Albert Einstein famously said: “I have no special talent. I am only passionately curious.” This resonates with our approach at Edenhurst. Any parent will know about that phase that their children go through, usually at age 2 or 3, when they ask “Why?” at least 100 times per day. Sadly, they outgrow this. Or do they? Could it be that we teach our children to stop questioning?
In the past, education was very much centered around the curriculum and memorising content. This left very little room for questioning and curiosity. In my first year as a teacher in South Africa, I remember teaching a Science lesson to a year 8 class of 42 students. I was frustrated at how quiet and compliant they were, so I dropped in the statement that the sky was pink and asked them to write that down. Diligently, they did as I asked. A little later I asked them what colour the sky was. Hands shot up across the room. I chose a boy at the back. “Pink, sir”, was his response. When I asked him why, he said: “Because you said so, sir.”
My heart sank. That moment defined the way I taught and how I think about education. Quiet classrooms are not necessarily ones in which the greatest amount of learning takes place. Quite the opposite actually. Usually quiet classrooms mean stifled learners. I am heartened when I drop into lessons at Edenhurst that there is a lovely buzz of conversation and lots of open-ended questions being asked. Children’s voices are always heard and quiet classrooms are rare.
Curiosity leads to creativity. This is something we have worked very hard to build into our curriculum. Our ‘Why?’ as described by Simon Sinek, defines our decision making as a school staff and has cascaded down to our children. If we don’t know why we are doing it, we don’t do it! We expect and encourage the same in our classrooms.

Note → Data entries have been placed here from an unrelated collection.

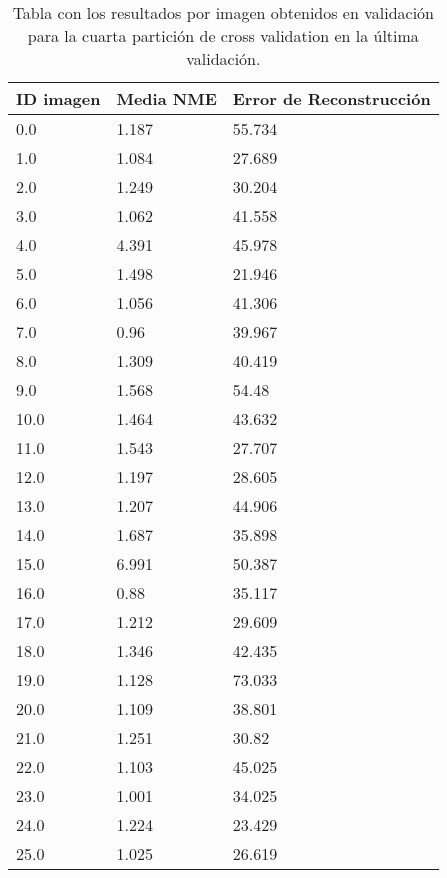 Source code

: \begin{table}[!ht]
    \centering
    \caption{Tabla con los resultados por imagen obtenidos en validación para la cuarta partición de cross validation en la última validación.}
    \begin{tabular}{|l|l|l|}
    \hline
        ID imagen & Media NME & Error de Reconstrucción \\ \hline
        0.0 & 1.187 & 55.734 \\ \hline
        1.0 & 1.084 & 27.689 \\ \hline
        2.0 & 1.249 & 30.204 \\ \hline
        3.0 & 1.062 & 41.558 \\ \hline
        4.0 & 4.391 & 45.978 \\ \hline
        5.0 & 1.498 & 21.946 \\ \hline
        6.0 & 1.056 & 41.306 \\ \hline
        7.0 & 0.96 & 39.967 \\ \hline
        8.0 & 1.309 & 40.419 \\ \hline
        9.0 & 1.568 & 54.48 \\ \hline
        10.0 & 1.464 & 43.632 \\ \hline
        11.0 & 1.543 & 27.707 \\ \hline
        12.0 & 1.197 & 28.605 \\ \hline
        13.0 & 1.207 & 44.906 \\ \hline
        14.0 & 1.687 & 35.898 \\ \hline
        15.0 & 6.991 & 50.387 \\ \hline
        16.0 & 0.88 & 35.117 \\ \hline
        17.0 & 1.212 & 29.609 \\ \hline
        18.0 & 1.346 & 42.435 \\ \hline
        19.0 & 1.128 & 73.033 \\ \hline
        20.0 & 1.109 & 38.801 \\ \hline
        21.0 & 1.251 & 30.82 \\ \hline
        22.0 & 1.103 & 45.025 \\ \hline
        23.0 & 1.001 & 34.025 \\ \hline
        24.0 & 1.224 & 23.429 \\ \hline
        25.0 & 1.025 & 26.619 \\ \hline
    \end{tabular}
    \label{table:Daugmentation_images_4}
\end{table}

In our Nursery we use the Curiosity Approach amongst other strategies which involve providing a wide range of experiences for our youngest children encouraging them to do things a little differently. We extend this into the school, finding opportunities for our children to investigate topics that they are studying but more importantly, giving them time and tools to research the things that they are passionate about. Curiosity is encouraged at Edenhurst and will definitely not kill Whiskers the Cat!